Please repeat every entry exactly as given, apart from dropping the images.

━━ Exercise data

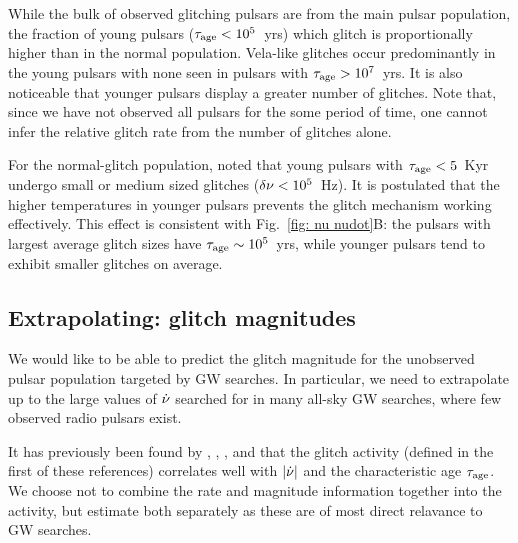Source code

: \documentclass[../full_thesis/full_thesis.tex]{subfiles}
\begin{document}
While the bulk of observed glitching pulsars are from the main pulsar population, the
fraction of young pulsars ($\tau_{\mathrm{age}} < 10^{5}$~yrs) which glitch is proportionally
higher than in the normal population. Vela-like glitches occur predominantly
in the young pulsars with none seen in pulsars with $\tau_{\mathrm{age}} > 10^{7}$~yrs. It
is also noticeable that younger pulsars display a greater number of glitches. Note
that, since we have not observed all pulsars
for the some period of time, one cannot infer the relative glitch rate from the
number of glitches alone.


For the normal-glitch population, \citet{Espinoza2011} noted that young pulsars
with $\tau_{\mathrm{age}} < 5 $~Kyr undergo small or medium sized glitches ($\delta\nu < 10^{5}$~Hz).
It is postulated that the higher temperatures in younger pulsars prevents
the glitch mechanism working effectively. This effect is consistent with
Fig.~\ref{fig: nu nudot}B: the pulsars with largest average glitch sizes have
$\tau_{\mathrm{age}} \sim 10^{5}$~yrs, while younger pulsars tend to exhibit smaller glitches
on average.

\subsection{Extrapolating: glitch magnitudes}

We would like to be able to predict the glitch magnitude for the unobserved
pulsar population targeted by GW searches. In particular, we need to
extrapolate up to the large values of $\dot{\nu}$ searched for in many all-sky
GW searches, where few observed radio pulsars exist.

It has previously been found by \citet{Mckenna1990}, \citet{Lyne2000},
\citet{Wang2000}, and \citet{Espinoza2011}
that the glitch activity (defined in the first of these references) correlates
well with $|\dot{\nu}|$ and the characteristic age
$\tau_{\mathrm{age}}$. We choose not to combine the rate and
magnitude information together into the activity, but estimate both separately
as these are of most direct relavance to GW searches.
\end{document}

━━━━

• Completed exercise
Source code

: \documentclass[../full_thesis/full_thesis.tex]{subfiles}
\begin{document}
While the bulk of observed glitching pulsars are from the main pulsar population, the
fraction of young pulsars ($\tau_{\mathrm{age}} < 10^{5}$~yrs) which glitch is proportionally
higher than in the normal population. Vela-like glitches occur predominantly
in the young pulsars with none seen in pulsars with $\tau_{\mathrm{age}} > 10^{7}$~yrs. It
is also noticeable that younger pulsars display a greater number of glitches. Note
that, since we have not observed all pulsars
for the some period of time, one cannot infer the relative glitch rate from the
number of glitches alone.


For the normal-glitch population, \citet{Espinoza2011} noted that young pulsars
with $\tau_{\mathrm{age}} < 5 $~Kyr undergo small or medium sized glitches ($\delta\nu < 10^{5}$~Hz).
It is postulated that the higher temperatures in younger pulsars prevents
the glitch mechanism working effectively. This effect is consistent with
Fig.~\ref{fig: nu nudot}B: the pulsars with largest average glitch sizes have
$\tau_{\mathrm{age}} \sim 10^{5}$~yrs, while younger pulsars tend to exhibit smaller glitches
on average.

\subsection{Extrapolating: glitch magnitudes}

We would like to be able to predict the glitch magnitude for the unobserved
pulsar population targeted by GW searches. In particular, we need to
extrapolate up to the large values of $\dot{\nu}$ searched for in many all-sky
GW searches, where few observed radio pulsars exist.

It has previously been found by \citet{Mckenna1990}, \citet{Lyne2000},
\citet{Wang2000}, and \citet{Espinoza2011}
that the glitch activity (defined in the first of these references) correlates
well with $|\dot{\nu}|$ and the characteristic age
$\tau_{\mathrm{age}}$. We choose not to combine the rate and
magnitude information together into the activity, but estimate both separately
as these are of most direct relavance to GW searches.
\end{document}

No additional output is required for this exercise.